Starting at the first line and ending at the one with "- Google Fonts", give the lines of the listing again exactly, and nothing else; skip the pictures.
*****
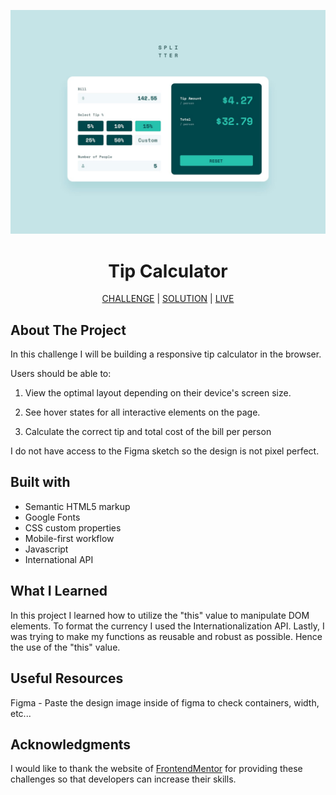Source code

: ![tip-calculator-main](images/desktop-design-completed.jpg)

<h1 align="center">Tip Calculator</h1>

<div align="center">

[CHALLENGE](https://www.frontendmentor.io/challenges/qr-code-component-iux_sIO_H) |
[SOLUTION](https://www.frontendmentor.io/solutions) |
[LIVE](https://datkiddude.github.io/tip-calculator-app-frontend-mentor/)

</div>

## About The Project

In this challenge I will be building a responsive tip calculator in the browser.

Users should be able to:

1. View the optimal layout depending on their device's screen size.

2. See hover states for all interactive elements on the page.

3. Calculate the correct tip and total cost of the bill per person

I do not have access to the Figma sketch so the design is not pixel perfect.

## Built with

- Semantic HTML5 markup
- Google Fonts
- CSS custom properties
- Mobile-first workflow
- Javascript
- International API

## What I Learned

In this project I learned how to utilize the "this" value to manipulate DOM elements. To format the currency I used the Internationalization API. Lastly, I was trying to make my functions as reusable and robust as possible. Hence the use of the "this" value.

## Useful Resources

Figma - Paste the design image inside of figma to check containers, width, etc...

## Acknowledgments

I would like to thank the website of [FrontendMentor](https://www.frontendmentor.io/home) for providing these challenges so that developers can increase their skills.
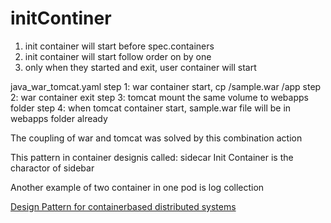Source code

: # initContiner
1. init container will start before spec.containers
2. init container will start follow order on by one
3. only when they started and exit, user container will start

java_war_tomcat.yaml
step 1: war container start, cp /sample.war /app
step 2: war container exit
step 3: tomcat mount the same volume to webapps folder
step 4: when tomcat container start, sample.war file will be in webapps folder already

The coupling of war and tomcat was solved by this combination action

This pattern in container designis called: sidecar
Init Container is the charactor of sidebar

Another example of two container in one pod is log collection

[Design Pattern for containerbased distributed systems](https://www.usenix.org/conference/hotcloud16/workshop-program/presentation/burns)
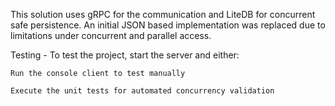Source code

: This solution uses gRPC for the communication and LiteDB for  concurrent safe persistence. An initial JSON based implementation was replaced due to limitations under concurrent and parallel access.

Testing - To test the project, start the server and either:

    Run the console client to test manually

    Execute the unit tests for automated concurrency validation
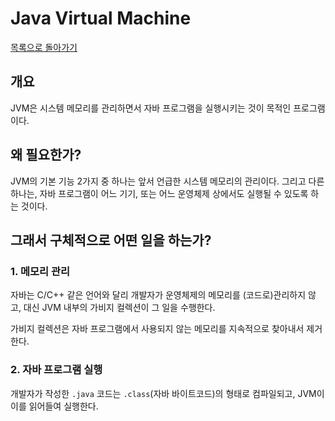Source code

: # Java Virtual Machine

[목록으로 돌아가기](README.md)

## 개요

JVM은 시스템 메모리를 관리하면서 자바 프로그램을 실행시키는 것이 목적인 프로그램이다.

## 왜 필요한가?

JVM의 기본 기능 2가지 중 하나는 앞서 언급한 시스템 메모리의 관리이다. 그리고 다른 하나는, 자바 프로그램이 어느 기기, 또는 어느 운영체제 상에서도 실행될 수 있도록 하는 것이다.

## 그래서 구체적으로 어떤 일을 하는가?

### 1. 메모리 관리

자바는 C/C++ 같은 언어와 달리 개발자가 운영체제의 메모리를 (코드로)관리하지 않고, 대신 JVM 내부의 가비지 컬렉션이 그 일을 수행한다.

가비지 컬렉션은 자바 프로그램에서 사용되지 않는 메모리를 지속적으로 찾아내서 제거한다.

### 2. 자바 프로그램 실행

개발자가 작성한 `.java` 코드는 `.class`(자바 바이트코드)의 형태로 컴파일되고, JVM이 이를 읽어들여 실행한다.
*****
Task result -
Source code

: ![tip-calculator-main](images/desktop-design-completed.jpg)

<h1 align="center">Tip Calculator</h1>

<div align="center">

[CHALLENGE](https://www.frontendmentor.io/challenges/qr-code-component-iux_sIO_H) |
[SOLUTION](https://www.frontendmentor.io/solutions) |
[LIVE](https://datkiddude.github.io/tip-calculator-app-frontend-mentor/)

</div>

## About The Project

In this challenge I will be building a responsive tip calculator in the browser.

Users should be able to:

1. View the optimal layout depending on their device's screen size.

2. See hover states for all interactive elements on the page.

3. Calculate the correct tip and total cost of the bill per person

I do not have access to the Figma sketch so the design is not pixel perfect.

## Built with

- Semantic HTML5 markup
- Google Fonts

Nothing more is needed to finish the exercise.